***** Provided material

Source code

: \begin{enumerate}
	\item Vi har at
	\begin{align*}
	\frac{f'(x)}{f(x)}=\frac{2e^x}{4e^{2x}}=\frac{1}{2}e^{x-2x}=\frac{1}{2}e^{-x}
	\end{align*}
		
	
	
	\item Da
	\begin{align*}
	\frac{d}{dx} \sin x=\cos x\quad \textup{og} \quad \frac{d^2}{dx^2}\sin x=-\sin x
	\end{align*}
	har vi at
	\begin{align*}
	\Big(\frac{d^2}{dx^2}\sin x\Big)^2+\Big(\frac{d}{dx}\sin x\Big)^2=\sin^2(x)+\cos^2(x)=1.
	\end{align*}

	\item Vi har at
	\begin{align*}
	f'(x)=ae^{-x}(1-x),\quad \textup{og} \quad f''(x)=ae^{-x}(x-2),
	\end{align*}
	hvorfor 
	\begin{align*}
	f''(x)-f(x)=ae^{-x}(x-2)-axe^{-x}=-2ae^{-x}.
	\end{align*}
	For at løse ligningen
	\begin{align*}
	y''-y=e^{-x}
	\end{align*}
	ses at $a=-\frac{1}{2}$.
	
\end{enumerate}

**********

-- Directions for this task --
Reproduce each line of the entries in which the word "frac" is found.

-- Result --
	\frac{f'(x)}{f(x)}=\frac{2e^x}{4e^{2x}}=\frac{1}{2}e^{x-2x}=\frac{1}{2}e^{-x}
	\frac{d}{dx} \sin x=\cos x\quad \textup{og} \quad \frac{d^2}{dx^2}\sin x=-\sin x
	\Big(\frac{d^2}{dx^2}\sin x\Big)^2+\Big(\frac{d}{dx}\sin x\Big)^2=\sin^2(x)+\cos^2(x)=1.
	ses at $a=-\frac{1}{2}$.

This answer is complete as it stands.